All entries below must be given again exactly as they stand.

[Information supplied]
== == ==

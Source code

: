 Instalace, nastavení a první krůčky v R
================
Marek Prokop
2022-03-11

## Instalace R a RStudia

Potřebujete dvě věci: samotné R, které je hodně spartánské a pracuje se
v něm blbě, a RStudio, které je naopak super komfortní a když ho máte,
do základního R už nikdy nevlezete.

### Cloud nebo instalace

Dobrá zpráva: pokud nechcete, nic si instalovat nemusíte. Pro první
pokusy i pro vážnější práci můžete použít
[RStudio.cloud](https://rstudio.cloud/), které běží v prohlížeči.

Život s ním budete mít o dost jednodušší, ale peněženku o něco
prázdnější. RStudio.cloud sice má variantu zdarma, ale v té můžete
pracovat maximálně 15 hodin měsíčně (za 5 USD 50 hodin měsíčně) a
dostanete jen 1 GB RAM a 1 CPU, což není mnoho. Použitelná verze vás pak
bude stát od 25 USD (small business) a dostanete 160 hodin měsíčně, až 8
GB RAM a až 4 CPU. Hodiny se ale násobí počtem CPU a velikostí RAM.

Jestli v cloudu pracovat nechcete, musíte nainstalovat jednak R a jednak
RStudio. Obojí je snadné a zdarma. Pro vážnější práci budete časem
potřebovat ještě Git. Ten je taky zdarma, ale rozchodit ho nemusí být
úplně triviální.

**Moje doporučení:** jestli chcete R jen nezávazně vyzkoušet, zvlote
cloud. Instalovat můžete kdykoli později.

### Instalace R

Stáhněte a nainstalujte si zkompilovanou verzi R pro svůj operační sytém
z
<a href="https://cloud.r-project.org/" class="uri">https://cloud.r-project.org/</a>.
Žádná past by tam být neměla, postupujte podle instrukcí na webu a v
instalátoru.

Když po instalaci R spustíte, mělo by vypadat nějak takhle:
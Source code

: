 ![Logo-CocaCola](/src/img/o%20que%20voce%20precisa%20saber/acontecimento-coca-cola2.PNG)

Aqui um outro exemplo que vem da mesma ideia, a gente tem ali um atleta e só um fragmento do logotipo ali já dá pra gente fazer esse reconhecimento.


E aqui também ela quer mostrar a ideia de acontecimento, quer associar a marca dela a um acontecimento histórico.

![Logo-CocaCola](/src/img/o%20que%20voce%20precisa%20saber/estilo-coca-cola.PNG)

== == ==

[Result of the exercise]
Source code

: Instalace, nastavení a první krůčky v R
================
Marek Prokop
2022-03-11

## Instalace R a RStudia

Potřebujete dvě věci: samotné R, které je hodně spartánské a pracuje se
v něm blbě, a RStudio, které je naopak super komfortní a když ho máte,
do základního R už nikdy nevlezete.

### Cloud nebo instalace

Dobrá zpráva: pokud nechcete, nic si instalovat nemusíte. Pro první
pokusy i pro vážnější práci můžete použít
[RStudio.cloud](https://rstudio.cloud/), které běží v prohlížeči.

Život s ním budete mít o dost jednodušší, ale peněženku o něco
prázdnější. RStudio.cloud sice má variantu zdarma, ale v té můžete
pracovat maximálně 15 hodin měsíčně (za 5 USD 50 hodin měsíčně) a
dostanete jen 1 GB RAM a 1 CPU, což není mnoho. Použitelná verze vás pak
bude stát od 25 USD (small business) a dostanete 160 hodin měsíčně, až 8
GB RAM a až 4 CPU. Hodiny se ale násobí počtem CPU a velikostí RAM.

Jestli v cloudu pracovat nechcete, musíte nainstalovat jednak R a jednak
RStudio. Obojí je snadné a zdarma. Pro vážnější práci budete časem
potřebovat ještě Git. Ten je taky zdarma, ale rozchodit ho nemusí být
úplně triviální.

**Moje doporučení:** jestli chcete R jen nezávazně vyzkoušet, zvlote
cloud. Instalovat můžete kdykoli později.

### Instalace R

Stáhněte a nainstalujte si zkompilovanou verzi R pro svůj operační sytém
z
<a href="https://cloud.r-project.org/" class="uri">https://cloud.r-project.org/</a>.
Žádná past by tam být neměla, postupujte podle instrukcí na webu a v
instalátoru.

Když po instalaci R spustíte, mělo by vypadat nějak takhle:
Source code

: ![Logo-CocaCola](/src/img/o%20que%20voce%20precisa%20saber/acontecimento-coca-cola2.PNG)

Aqui um outro exemplo que vem da mesma ideia, a gente tem ali um atleta e só um fragmento do logotipo ali já dá pra gente fazer esse reconhecimento.


E aqui também ela quer mostrar a ideia de acontecimento, quer associar a marca dela a um acontecimento histórico.

![Logo-CocaCola](/src/img/o%20que%20voce%20precisa%20saber/estilo-coca-cola.PNG)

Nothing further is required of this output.